Thanks for all your well wishes—I’m feeling quite a bit better today, although my legs are still pretty painful. It’s not my pain that made today painful, though.
It is so difficult, as a parent, to watch your child struggle and not be able to really help. Mr. December thought I was upset because I had a kid yelling at me constantly while I tried to offer support, but what really made me feel like crying was seeing how miserable said kid was. From the outside looking in, you might think that this was a case of terrible disrespect and laziness; from the inside, I can tell you there’s a lot of fear, frustration, shame, and sadness behind every outburst.
I’m sorry for being so non-specific, but as my children get older I feel that some of the frustrating things need to stay more anonymous; I also realize that while I know my children as wonderful people with their own difficulties, my readers don’t, and I don’t want to create the wrong impression. At the same time, my frustration as a parent is front-and-centre some days, and I want to be able to write about it. It’s a delicate balance.
Today I found myself idly wondering where we went wrong in our parenting. Maybe we’ve been too patient and supportive? Maybe we needed to be stricter? Or perhaps, as Rowan Atkinson suggested in one of his comedy sketches, if we “had administered a few more fatal beatings…”? Okay, maybe not that last one. But you get the idea. There was a lot of self-doubt in my head today.
One of the biggest frustrations for me is how long it takes to help our kids with their issues. First, it takes time to identify exactly where the problem seems to be, and which professional to engage on it. Then we wait for an assessment appointment and then come the interventions, which take time to work… or to not work. It’s trial and error, and as we go through this process repeatedly, years of the child’s life are going by: years where maybe we could have chosen a different intervention or clued in to a different aspect of their problem.

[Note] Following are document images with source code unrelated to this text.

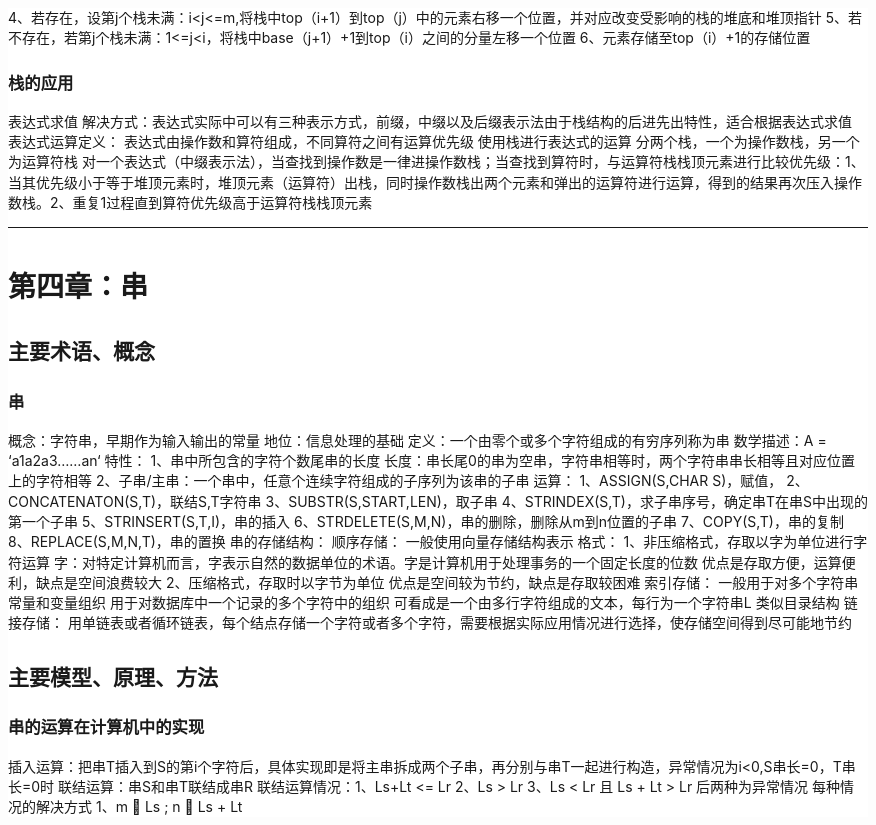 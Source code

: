 4、若存在，设第j个栈未满：i<j<=m,将栈中top（i+1）到top（j）中的元素右移一个位置，并对应改变受影响的栈的堆底和堆顶指针
5、若不存在，若第j个栈未满：1<=j<i，将栈中base（j+1）+1到top（i）之间的分量左移一个位置
6、元素存储至top（i）+1的存储位置
### 栈的应用
表达式求值
解决方式：表达式实际中可以有三种表示方式，前缀，中缀以及后缀表示法由于栈结构的后进先出特性，适合根据表达式求值
表达式运算定义：
表达式由操作数和算符组成，不同算符之间有运算优先级
使用栈进行表达式的运算
分两个栈，一个为操作数栈，另一个为运算符栈
对一个表达式（中缀表示法），当查找到操作数是一律进操作数栈；当查找到算符时，与运算符栈栈顶元素进行比较优先级：1、当其优先级小于等于堆顶元素时，堆顶元素（运算符）出栈，同时操作数栈出两个元素和弹出的运算符进行运算，得到的结果再次压入操作数栈。2、重复1过程直到算符优先级高于运算符栈栈顶元素

- - -

# 第四章：串
## 主要术语、概念
### 串
概念：字符串，早期作为输入输出的常量
地位：信息处理的基础
定义：一个由零个或多个字符组成的有穷序列称为串
数学描述：A = ‘a1a2a3……an‘
特性：
1、串中所包含的字符个数尾串的长度
长度：串长尾0的串为空串，字符串相等时，两个字符串串长相等且对应位置上的字符相等
2、子串/主串：一个串中，任意个连续字符组成的子序列为该串的子串
运算：
1、ASSIGN(S,CHAR S)，赋值，
2、CONCATENATON(S,T)，联结S,T字符串
3、SUBSTR(S,START,LEN)，取子串
4、STRINDEX(S,T)，求子串序号，确定串T在串S中出现的第一个子串
5、STRINSERT(S,T,I)，串的插入
6、STRDELETE(S,M,N)，串的删除，删除从m到n位置的子串
7、COPY(S,T)，串的复制
8、REPLACE(S,M,N,T)，串的置换
串的存储结构：
顺序存储：
一般使用向量存储结构表示
格式：
1、非压缩格式，存取以字为单位进行字符运算
字：对特定计算机而言，字表示自然的数据单位的术语。字是计算机用于处理事务的一个固定长度的位数
优点是存取方便，运算便利，缺点是空间浪费较大
2、压缩格式，存取时以字节为单位
优点是空间较为节约，缺点是存取较困难
索引存储：
一般用于对多个字符串常量和变量组织
用于对数据库中一个记录的多个字符中的组织
可看成是一个由多行字符组成的文本，每行为一个字符串L
类似目录结构
链接存储：
用单链表或者循环链表，每个结点存储一个字符或者多个字符，需要根据实际应用情况进行选择，使存储空间得到尽可能地节约
## 主要模型、原理、方法
### 串的运算在计算机中的实现
插入运算：把串T插入到S的第i个字符后，具体实现即是将主串拆成两个子串，再分别与串T一起进行构造，异常情况为i<0,S串长=0，T串长=0时
联结运算：串S和串T联结成串R
联结运算情况：1、Ls+Lt <= Lr 2、Ls > Lr 3、Ls < Lr 且 Ls + Lt > Lr
后两种为异常情况
每种情况的解决方式
1、m  Ls ; n  Ls + Lt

For a child who had difficulty learning to read, we tried the following: extra phonics support; vision therapy; Orton-Gillingham tutoring; Occupational Therapy; and finally, intensive (15 hours a week) one-on-one tutoring at a specialized centre. It took us two years to get from recognition of the problem to a solution.
The child who spent most of the day yelling at me was particularly solicitous this evening, helping me tidy up and get dinner to the table; they also voluntarily practiced an instrument and really put in a good effort. Maybe it was an attempt to remind me of something I’ve never actually forgotten—but the child perhaps fears I might—that they have their bad days, certainly, but mine are fundamentally good kids, doing the best they can with the skills they have.